Work required >> Transcribe every record exactly.

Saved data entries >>
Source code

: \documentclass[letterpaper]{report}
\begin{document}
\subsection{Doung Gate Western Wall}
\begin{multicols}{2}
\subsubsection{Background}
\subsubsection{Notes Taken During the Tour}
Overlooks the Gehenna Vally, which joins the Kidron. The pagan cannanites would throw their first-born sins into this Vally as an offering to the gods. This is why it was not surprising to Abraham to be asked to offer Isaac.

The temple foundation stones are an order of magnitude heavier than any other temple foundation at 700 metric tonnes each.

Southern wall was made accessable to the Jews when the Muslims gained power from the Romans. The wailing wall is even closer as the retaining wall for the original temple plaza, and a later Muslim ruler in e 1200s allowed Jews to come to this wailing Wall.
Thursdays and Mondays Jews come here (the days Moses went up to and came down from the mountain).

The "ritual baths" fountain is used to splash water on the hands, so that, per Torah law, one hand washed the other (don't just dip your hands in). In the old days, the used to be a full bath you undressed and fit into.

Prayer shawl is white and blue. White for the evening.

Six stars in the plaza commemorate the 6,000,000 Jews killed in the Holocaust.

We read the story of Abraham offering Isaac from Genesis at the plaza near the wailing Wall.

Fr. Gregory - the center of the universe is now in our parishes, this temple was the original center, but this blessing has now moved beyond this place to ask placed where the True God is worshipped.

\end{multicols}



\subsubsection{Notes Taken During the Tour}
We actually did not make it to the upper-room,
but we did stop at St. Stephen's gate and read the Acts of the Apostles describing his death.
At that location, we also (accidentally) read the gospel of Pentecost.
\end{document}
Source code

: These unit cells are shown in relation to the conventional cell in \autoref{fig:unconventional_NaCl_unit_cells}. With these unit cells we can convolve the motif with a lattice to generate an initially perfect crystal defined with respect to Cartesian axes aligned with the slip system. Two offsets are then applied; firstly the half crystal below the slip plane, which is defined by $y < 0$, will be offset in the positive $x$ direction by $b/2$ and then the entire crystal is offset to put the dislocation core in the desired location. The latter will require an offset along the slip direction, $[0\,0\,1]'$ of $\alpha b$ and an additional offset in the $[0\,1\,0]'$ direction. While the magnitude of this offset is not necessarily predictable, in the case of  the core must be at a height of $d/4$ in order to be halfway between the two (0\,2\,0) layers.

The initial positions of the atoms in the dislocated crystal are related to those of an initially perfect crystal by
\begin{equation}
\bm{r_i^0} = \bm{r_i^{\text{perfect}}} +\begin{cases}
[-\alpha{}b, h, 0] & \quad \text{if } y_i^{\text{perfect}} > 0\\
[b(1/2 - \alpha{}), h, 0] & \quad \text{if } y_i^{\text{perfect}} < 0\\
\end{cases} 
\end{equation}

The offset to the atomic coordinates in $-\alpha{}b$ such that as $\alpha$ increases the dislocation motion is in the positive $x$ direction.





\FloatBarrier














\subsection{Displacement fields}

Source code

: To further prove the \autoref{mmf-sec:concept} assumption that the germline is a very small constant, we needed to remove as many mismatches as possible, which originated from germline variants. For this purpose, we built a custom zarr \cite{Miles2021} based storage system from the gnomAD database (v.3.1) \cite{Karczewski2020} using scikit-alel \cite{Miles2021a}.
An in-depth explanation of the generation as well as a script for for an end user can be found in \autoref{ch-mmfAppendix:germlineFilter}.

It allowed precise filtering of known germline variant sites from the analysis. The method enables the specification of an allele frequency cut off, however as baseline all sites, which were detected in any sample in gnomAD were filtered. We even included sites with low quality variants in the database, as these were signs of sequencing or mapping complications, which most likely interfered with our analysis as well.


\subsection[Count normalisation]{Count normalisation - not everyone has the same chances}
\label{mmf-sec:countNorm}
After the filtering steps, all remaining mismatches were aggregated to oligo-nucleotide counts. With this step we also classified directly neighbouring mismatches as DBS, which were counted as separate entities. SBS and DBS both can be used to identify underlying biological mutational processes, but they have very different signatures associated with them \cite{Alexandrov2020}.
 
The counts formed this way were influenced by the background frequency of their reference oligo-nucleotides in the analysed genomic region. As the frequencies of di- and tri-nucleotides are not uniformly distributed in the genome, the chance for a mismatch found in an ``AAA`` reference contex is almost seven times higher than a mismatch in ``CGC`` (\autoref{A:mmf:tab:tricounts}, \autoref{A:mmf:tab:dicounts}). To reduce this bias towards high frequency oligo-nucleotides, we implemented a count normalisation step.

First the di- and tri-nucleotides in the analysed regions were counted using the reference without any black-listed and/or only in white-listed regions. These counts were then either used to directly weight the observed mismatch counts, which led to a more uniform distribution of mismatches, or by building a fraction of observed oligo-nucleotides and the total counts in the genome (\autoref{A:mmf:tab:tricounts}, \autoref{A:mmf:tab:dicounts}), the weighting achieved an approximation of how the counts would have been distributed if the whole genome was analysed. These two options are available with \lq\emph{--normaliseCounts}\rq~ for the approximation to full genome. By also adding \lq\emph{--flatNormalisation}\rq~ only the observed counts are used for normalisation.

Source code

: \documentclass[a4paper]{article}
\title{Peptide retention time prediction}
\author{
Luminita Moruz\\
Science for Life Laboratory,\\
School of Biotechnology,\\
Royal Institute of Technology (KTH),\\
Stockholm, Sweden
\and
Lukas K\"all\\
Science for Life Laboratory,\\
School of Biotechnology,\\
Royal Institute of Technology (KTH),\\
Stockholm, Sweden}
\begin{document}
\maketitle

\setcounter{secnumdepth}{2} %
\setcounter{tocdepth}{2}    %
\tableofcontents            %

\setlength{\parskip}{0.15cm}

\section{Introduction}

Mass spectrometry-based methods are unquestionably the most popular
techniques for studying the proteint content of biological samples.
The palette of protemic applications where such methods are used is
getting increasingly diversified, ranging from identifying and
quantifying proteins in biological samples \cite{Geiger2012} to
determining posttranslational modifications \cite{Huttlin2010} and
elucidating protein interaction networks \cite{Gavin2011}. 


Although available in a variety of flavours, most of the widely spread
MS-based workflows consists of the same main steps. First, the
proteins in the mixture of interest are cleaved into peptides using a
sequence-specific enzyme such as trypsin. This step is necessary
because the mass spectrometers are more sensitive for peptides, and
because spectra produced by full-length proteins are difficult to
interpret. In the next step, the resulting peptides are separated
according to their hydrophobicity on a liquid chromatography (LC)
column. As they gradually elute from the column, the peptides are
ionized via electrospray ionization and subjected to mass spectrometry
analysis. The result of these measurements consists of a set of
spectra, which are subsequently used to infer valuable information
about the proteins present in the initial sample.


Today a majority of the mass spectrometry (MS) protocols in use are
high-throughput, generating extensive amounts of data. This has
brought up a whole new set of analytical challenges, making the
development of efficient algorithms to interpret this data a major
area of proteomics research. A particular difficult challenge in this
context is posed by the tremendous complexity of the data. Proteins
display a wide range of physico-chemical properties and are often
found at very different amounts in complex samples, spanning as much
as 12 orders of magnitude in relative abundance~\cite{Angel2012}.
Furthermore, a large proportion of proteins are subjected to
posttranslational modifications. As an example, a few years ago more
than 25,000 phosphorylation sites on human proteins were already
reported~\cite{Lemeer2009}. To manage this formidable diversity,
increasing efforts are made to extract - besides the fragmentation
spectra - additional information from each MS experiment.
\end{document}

Problem solution >>
Source code

: \documentclass[letterpaper]{report}
\begin{document}
\subsection{Doung Gate Western Wall}
\begin{multicols}{2}
\subsubsection{Background}
\subsubsection{Notes Taken During the Tour}
Overlooks the Gehenna Vally, which joins the Kidron. The pagan cannanites would throw their first-born sins into this Vally as an offering to the gods. This is why it was not surprising to Abraham to be asked to offer Isaac.

The temple foundation stones are an order of magnitude heavier than any other temple foundation at 700 metric tonnes each.

Southern wall was made accessable to the Jews when the Muslims gained power from the Romans. The wailing wall is even closer as the retaining wall for the original temple plaza, and a later Muslim ruler in e 1200s allowed Jews to come to this wailing Wall.
Thursdays and Mondays Jews come here (the days Moses went up to and came down from the mountain).

The "ritual baths" fountain is used to splash water on the hands, so that, per Torah law, one hand washed the other (don't just dip your hands in). In the old days, the used to be a full bath you undressed and fit into.

Prayer shawl is white and blue. White for the evening.

Six stars in the plaza commemorate the 6,000,000 Jews killed in the Holocaust.

We read the story of Abraham offering Isaac from Genesis at the plaza near the wailing Wall.

Fr. Gregory - the center of the universe is now in our parishes, this temple was the original center, but this blessing has now moved beyond this place to ask placed where the True God is worshipped.

\end{multicols}



\subsubsection{Notes Taken During the Tour}
We actually did not make it to the upper-room,
but we did stop at St. Stephen's gate and read the Acts of the Apostles describing his death.
At that location, we also (accidentally) read the gospel of Pentecost.
\end{document}
Source code

: These unit cells are shown in relation to the conventional cell in \autoref{fig:unconventional_NaCl_unit_cells}. With these unit cells we can convolve the motif with a lattice to generate an initially perfect crystal defined with respect to Cartesian axes aligned with the slip system. Two offsets are then applied; firstly the half crystal below the slip plane, which is defined by $y < 0$, will be offset in the positive $x$ direction by $b/2$ and then the entire crystal is offset to put the dislocation core in the desired location. The latter will require an offset along the slip direction, $[0\,0\,1]'$ of $\alpha b$ and an additional offset in the $[0\,1\,0]'$ direction. While the magnitude of this offset is not necessarily predictable, in the case of  the core must be at a height of $d/4$ in order to be halfway between the two (0\,2\,0) layers.

The initial positions of the atoms in the dislocated crystal are related to those of an initially perfect crystal by
\begin{equation}
\bm{r_i^0} = \bm{r_i^{\text{perfect}}} +\begin{cases}
[-\alpha{}b, h, 0] & \quad \text{if } y_i^{\text{perfect}} > 0\\
[b(1/2 - \alpha{}), h, 0] & \quad \text{if } y_i^{\text{perfect}} < 0\\
\end{cases} 
\end{equation}

The offset to the atomic coordinates in $-\alpha{}b$ such that as $\alpha$ increases the dislocation motion is in the positive $x$ direction.





\FloatBarrier














\subsection{Displacement fields}

Source code

: To further prove the \autoref{mmf-sec:concept} assumption that the germline is a very small constant, we needed to remove as many mismatches as possible, which originated from germline variants. For this purpose, we built a custom zarr \cite{Miles2021} based storage system from the gnomAD database (v.3.1) \cite{Karczewski2020} using scikit-alel \cite{Miles2021a}.
An in-depth explanation of the generation as well as a script for for an end user can be found in \autoref{ch-mmfAppendix:germlineFilter}.

It allowed precise filtering of known germline variant sites from the analysis. The method enables the specification of an allele frequency cut off, however as baseline all sites, which were detected in any sample in gnomAD were filtered. We even included sites with low quality variants in the database, as these were signs of sequencing or mapping complications, which most likely interfered with our analysis as well.


\subsection[Count normalisation]{Count normalisation - not everyone has the same chances}
\label{mmf-sec:countNorm}
After the filtering steps, all remaining mismatches were aggregated to oligo-nucleotide counts. With this step we also classified directly neighbouring mismatches as DBS, which were counted as separate entities. SBS and DBS both can be used to identify underlying biological mutational processes, but they have very different signatures associated with them \cite{Alexandrov2020}.
 
The counts formed this way were influenced by the background frequency of their reference oligo-nucleotides in the analysed genomic region. As the frequencies of di- and tri-nucleotides are not uniformly distributed in the genome, the chance for a mismatch found in an ``AAA`` reference contex is almost seven times higher than a mismatch in ``CGC`` (\autoref{A:mmf:tab:tricounts}, \autoref{A:mmf:tab:dicounts}). To reduce this bias towards high frequency oligo-nucleotides, we implemented a count normalisation step.

First the di- and tri-nucleotides in the analysed regions were counted using the reference without any black-listed and/or only in white-listed regions. These counts were then either used to directly weight the observed mismatch counts, which led to a more uniform distribution of mismatches, or by building a fraction of observed oligo-nucleotides and the total counts in the genome (\autoref{A:mmf:tab:tricounts}, \autoref{A:mmf:tab:dicounts}), the weighting achieved an approximation of how the counts would have been distributed if the whole genome was analysed. These two options are available with \lq\emph{--normaliseCounts}\rq~ for the approximation to full genome. By also adding \lq\emph{--flatNormalisation}\rq~ only the observed counts are used for normalisation.

Source code

: \documentclass[a4paper]{article}
\title{Peptide retention time prediction}
\author{
Luminita Moruz\\
Science for Life Laboratory,\\
School of Biotechnology,\\
Royal Institute of Technology (KTH),\\
Stockholm, Sweden
\and
Lukas K\"all\\
Science for Life Laboratory,\\
School of Biotechnology,\\
Royal Institute of Technology (KTH),\\
Stockholm, Sweden}
\begin{document}
\maketitle

\setcounter{secnumdepth}{2} %
\setcounter{tocdepth}{2}    %
\tableofcontents            %

\setlength{\parskip}{0.15cm}

\section{Introduction}

Mass spectrometry-based methods are unquestionably the most popular
techniques for studying the proteint content of biological samples.
The palette of protemic applications where such methods are used is
getting increasingly diversified, ranging from identifying and
quantifying proteins in biological samples \cite{Geiger2012} to
determining posttranslational modifications \cite{Huttlin2010} and
elucidating protein interaction networks \cite{Gavin2011}. 


Although available in a variety of flavours, most of the widely spread
MS-based workflows consists of the same main steps. First, the
proteins in the mixture of interest are cleaved into peptides using a
sequence-specific enzyme such as trypsin. This step is necessary
because the mass spectrometers are more sensitive for peptides, and
because spectra produced by full-length proteins are difficult to
interpret. In the next step, the resulting peptides are separated
according to their hydrophobicity on a liquid chromatography (LC)
column. As they gradually elute from the column, the peptides are
ionized via electrospray ionization and subjected to mass spectrometry
analysis. The result of these measurements consists of a set of
spectra, which are subsequently used to infer valuable information
about the proteins present in the initial sample.


Today a majority of the mass spectrometry (MS) protocols in use are
high-throughput, generating extensive amounts of data. This has
brought up a whole new set of analytical challenges, making the
development of efficient algorithms to interpret this data a major
area of proteomics research. A particular difficult challenge in this
context is posed by the tremendous complexity of the data. Proteins
display a wide range of physico-chemical properties and are often
found at very different amounts in complex samples, spanning as much
as 12 orders of magnitude in relative abundance~\cite{Angel2012}.
Furthermore, a large proportion of proteins are subjected to
posttranslational modifications. As an example, a few years ago more
than 25,000 phosphorylation sites on human proteins were already
reported~\cite{Lemeer2009}. To manage this formidable diversity,
increasing efforts are made to extract - besides the fragmentation
spectra - additional information from each MS experiment.
\end{document}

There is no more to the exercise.